In deriving the diffusivity (3.7), we approximate an integral between $0$ and $t$ by one between $0$ and $\infty$ and so there is a delay between the start of the ray simulation to the point at which the exact solution (3.32) is well approximated. Therefore, our $\mu$ estimates in figure 5 begin a short time $\tau /f$ after the simulations have begun, as indicated in figure 4(c).

Figure 5.

Non-dimensional directional diffusivity $\tilde {\mu }$ , as defined by (3.28) and (3.37), plotted against flow Burger number $Bu$ . Red lines correspond to the height fluctuation component of the directional diffusivity, green lines to the Doppler shift component and blue lines to the full directional diffusivity. Crosses indicate the estimates of $\tilde {\mu }$ from the $50^2$ -ray simulations and exact solution (3.32), pluses are computed from the diffusivity expression (3.26) and dotted lines are the power laws predicted by (3.37), fitted to the first of the exact data points. The nine different Burger numbers cover three sets of Rossby number, labelled $1$ ( $Ro \approx 0.023$ ), $2$ ( $Ro \approx 0.030$ ) and $3$ ( $Ro \approx 0.057$ ). The Doppler shift directional diffusivity $\tilde {\mu } \approx 1$ and so the height fluctuation directional diffusivity corresponds to the ratio between the two, $R^{\prime}_{{sw}}$ (3.29).

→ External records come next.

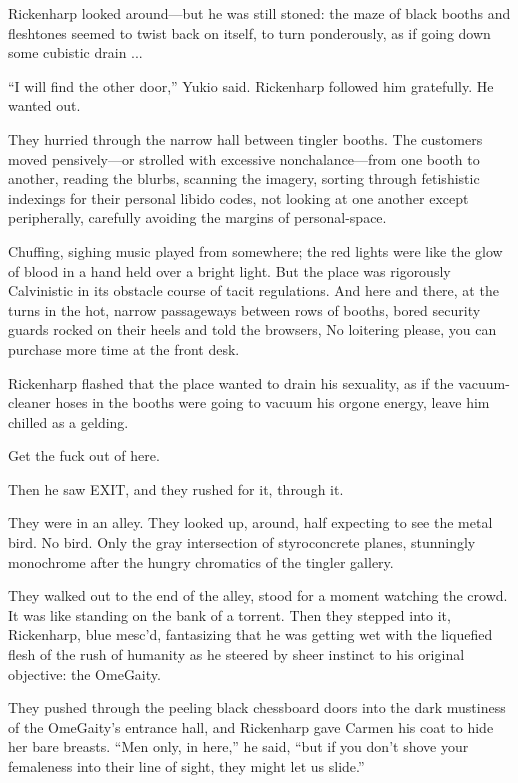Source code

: Rickenharp looked around—but he was still stoned: the maze of black booths and fleshtones seemed to twist back on itself, to turn ponderously, as if going down some cubistic drain ...

``I will find the other door,'' Yukio said. Rickenharp followed him gratefully. He wanted out.

They hurried through the narrow hall between tingler booths. The customers moved pensively—or strolled with excessive nonchalance—from one booth to another, reading the blurbs, scanning the imagery, sorting through fetishistic indexings for their personal libido codes, not looking at one another except peripherally, carefully avoiding the margins of personal-space.

Chuffing, sighing music played from somewhere; the red lights were like the glow of blood in a hand held over a bright light. But the place was rigorously Calvinistic in its obstacle course of tacit regulations. And here and there, at the turns in the hot, narrow passageways between rows of booths, bored security guards rocked on their heels and told the browsers, No loitering please, you can purchase more time at the front desk.

Rickenharp flashed that the place wanted to drain his sexuality, as if the vacuum-cleaner hoses in the booths were going to vacuum his orgone energy, leave him chilled as a gelding.

Get the fuck out of here.

Then he saw EXIT, and they rushed for it, through it.

They were in an alley. They looked up, around, half expecting to see the metal bird. No bird. Only the gray intersection of styroconcrete planes, stunningly monochrome after the hungry chromatics of the tingler gallery.

They walked out to the end of the alley, stood for a moment watching the crowd. It was like standing on the bank of a torrent. Then they stepped into it, Rickenharp, blue mesc'd, fantasizing that he was getting wet with the liquefied flesh of the rush of humanity as he steered by sheer instinct to his original objective: the OmeGaity.

They pushed through the peeling black chessboard doors into the dark mustiness of the OmeGaity's entrance hall, and Rickenharp gave Carmen his coat to hide her bare breasts. ``Men only, in here,'' he said, ``but if you don't shove your femaleness into their line of sight, they might let us slide.''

We stress that the good agreement in figures 4(c) and 5 between the $\mu$ of (3.28) computed from the diffusivity (3.26) and the $\mu$ of (3.32) estimated from the ensemble average of rays validates the diffusion approximation (3.27) of the action conservation equation (2.1) with inhomogeneities of the form (2.5).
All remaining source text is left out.